Make sure to top up food supplies back in Thurso, as the next section is the remotest of the route, with the next shop being 110 km away in Helmsdale. Initially the surface is tarmac, using quiet lanes to reach Reay (a stone’s throw from Dounreay nuclear power plant), and then a short section of the scenic A836 before you turn south down Strath Halladale on singletrack road. There are multiple roadside chambered cairns and brochs on this section, all marked on the 1:50000 Ordnance Survey maps.
After a short ride up the glen, you leave tarmac and enter the Flow Country section. The Flow Country is a vast area of 200,000 ha of blanket peat bog — it’s remote, exposed to the weather and, surprisingly, the riding here is some of the best on the route! Local sandstone has been used to create a network of estate tracks used in managing the land, and they provide a smooth, fast-rolling surface that even skinnier gravel tyres will be quite at home on. Despite the peaty surroundings, the tracks are well-drained and generally dry, so you can concentrate on the expansive views across to the distinctive shapes of Scaraben and Morven on the North Sea coast. Water is plentiful, and there are frequent camp spots throughout this section beside the rivers, and a night out in such a quiet spot is recommended.

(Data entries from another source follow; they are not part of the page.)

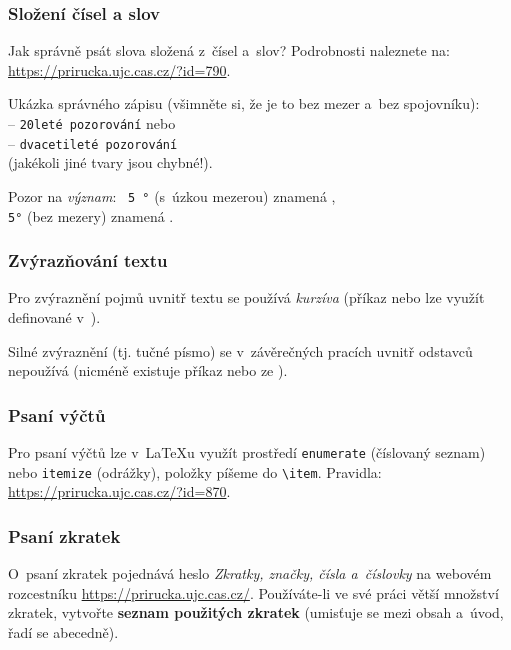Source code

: \subsubsection*{Složení čísel a slov}
Jak správně psát slova složená z~čísel a~slov? Podrobnosti naleznete na: \url{https://prirucka.ujc.cas.cz/?id=790}.\par
Ukázka správného zápisu  (všimněte si, že je to bez mezer a~bez spojovníku):\\
-- {\tt 20leté pozorování} nebo\\
-- {\tt dvacetileté pozorování}\\
(jakékoli jiné tvary jsou chybné!).
\par\vspace{-3mm}
\begin{tabbing}
Pozor na \textit{význam}: \ \= {\tt 5\,°} (s~úzkou mezerou) znamená ,\\ \> {\tt 5°} (bez mezery) znamená .
\end{tabbing}


\subsubsection*{Zvýrazňování textu}
Pro zvýraznění pojmů uvnitř textu se používá \textit{kurzíva} (příkaz  nebo lze využít  definované v~).\par 
Silné zvýraznění (tj. tučné písmo) se v~závěrečných pracích uvnitř odstavců nepoužívá (nicméně existuje příkaz  nebo   ze ).


\subsubsection*{Psaní výčtů}
Pro psaní výčtů lze v~\LaTeX{u} využít prostředí {\tt enumerate} (číslovaný seznam) nebo {\tt itemize} (odrážky), položky píšeme do {\tt \textbackslash item}. Pravidla: \url{https://prirucka.ujc.cas.cz/?id=870}.


\subsubsection*{Psaní zkratek}
O~psaní zkratek pojednává heslo \textit{Zkratky, značky, čísla a~číslovky} na webovém rozcestníku \url{https://prirucka.ujc.cas.cz/}.
Používáte-li ve své práci větší množství zkratek, vytvořte \textbf{seznam použitých zkratek} (umisťuje se mezi obsah a~úvod, řadí se abecedně).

A heads up: the Flow Country section comes to and end at Braemore, from where we follow the Berriedale Water down its narrow glen to the coast. This avoids spending unnecessary time on the A9, but the first 4km of the glen are quite rough and boggy, which you may or may not find helpful to know beforehand. The good news is that it’s short, and immediately followed by good camp spots and some beautiful riding out to Berriedale itself.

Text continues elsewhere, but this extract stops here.